Yes, I would anticipate that we have had in both alcoholic and nonalcoholic, we saw a decline also in October. So we have maintained in alcoholic the same trend we had in quarter 3. And in water, practically flat, small decline in the water business.

Operator, Operator

Thank you. We'll give it a few more moments for any further questions to come in. It looks like we have no further questions. I'll now hand it back to the CCU team for the closing remarks.
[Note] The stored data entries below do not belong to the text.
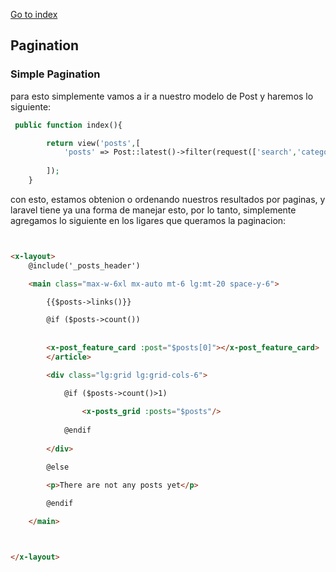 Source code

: [Go to index](../README.md)

## Pagination

### Simple Pagination


para esto simplemente vamos a ir a nuestro modelo de Post y haremos lo siguiente:

```php
 public function index(){

        return view('posts',[
            'posts' => Post::latest()->filter(request(['search','category','author']))->paginate(6)->withQueryString() ,
            
        ]);
    }

```

con esto, estamos obtenion o ordenando nuestros resultados por paginas, y laravel tiene ya una forma de  manejar esto, por lo tanto, simplemente agregamos lo siguiente
en los ligares que queramos la paginacion:

```html


<x-layout>
    @include('_posts_header')

    <main class="max-w-6xl mx-auto mt-6 lg:mt-20 space-y-6">

        {{$posts->links()}}

        @if ($posts->count())
            
        
        <x-post_feature_card :post="$posts[0]"></x-post_feature_card>
        </article>

        <div class="lg:grid lg:grid-cols-6">

            @if ($posts->count()>1)
                            
                <x-posts_grid :posts="$posts"/>
               
            @endif
            
        </div>

        @else

        <p>There are not any posts yet</p>

        @endif
        
    </main>



</x-layout>

``` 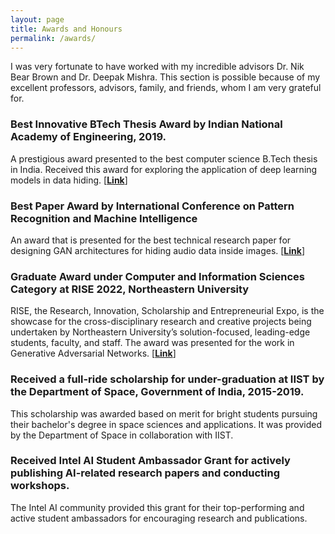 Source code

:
 ```yaml
---
layout: page
title: Awards and Honours
permalink: /awards/
---
```

I was very fortunate to have worked with my incredible advisors Dr. Nik Bear Brown and Dr. Deepak Mishra. This section is possible because of my excellent professors, advisors, family, and friends, whom I am very grateful for. 

### Best Innovative BTech Thesis Award by Indian National Academy of Engineering, 2019.
A prestigious award presented to the best computer science B.Tech thesis in India. Received this award for exploring the application of deep learning models in data hiding. [[**Link**]](https://www.inae.in/recipients-of-innovative-student-projects-award/)

### Best Paper Award by International Conference on Pattern Recognition and Machine Intelligence
An award that is presented for the best technical research paper for designing GAN architectures for hiding audio data inside images. [[**Link**]](https://www.iist.ac.in/departments/avionics-awards)

### Graduate Award under Computer and Information Sciences Category at RISE 2022, Northeastern University
RISE, the Research, Innovation, Scholarship and Entrepreneurial Expo, is the showcase for the cross-disciplinary research and creative projects being undertaken by Northeastern University’s solution-focused, leading-edge students, faculty, and staff. The award was presented for the work in Generative Adversarial Networks. [[**Link**]](https://www.northeastern.edu/rise/awards/)

### Received a full-ride scholarship for under-graduation at IIST by the Department of Space, Government of India, 2015-2019.
This scholarship was awarded based on merit for bright students pursuing their bachelor's degree in space sciences and applications. It was provided by the Department of Space in collaboration with IIST.

### Received Intel AI Student Ambassador Grant for actively publishing AI-related research papers and conducting workshops.
The Intel AI community provided this grant for their top-performing and active student ambassadors for encouraging research and publications.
Felipe Dubernet, Chief Financial Officer

Thank you all for attending today. In summary, in the third quarter 2025, our main operating segment in Chile continued in a trend of financial results and profitability in the context of soft industries and higher costs from CirCCUlar. The latter was boosted by gross margin improvements, efficiencies, and lower prices in raw materials. The International Business Operating segment posted higher EBITDA, although results were negatively affected by a challenging scenario in Argentina due to a tough deceleration in consumption. The Wine Operating segment contracted EBITDA due to a higher cost of wine and weak domestic market conditions, while export grew mid-single digits. We will keep executing our 2025-2027 strategic plan and its 3 pillars: profitability growth, enhancing innovation, and sustainability. With a special focus on profitability, supported by both revenue management efforts backed by our strong and diversified portfolio of brands and efficiencies across all operating segments and functions. Thank you very much for attending today, and I wish you a wonderful end of day.

Operator, Operator

That concludes the call for today. Thank you, and have a nice day.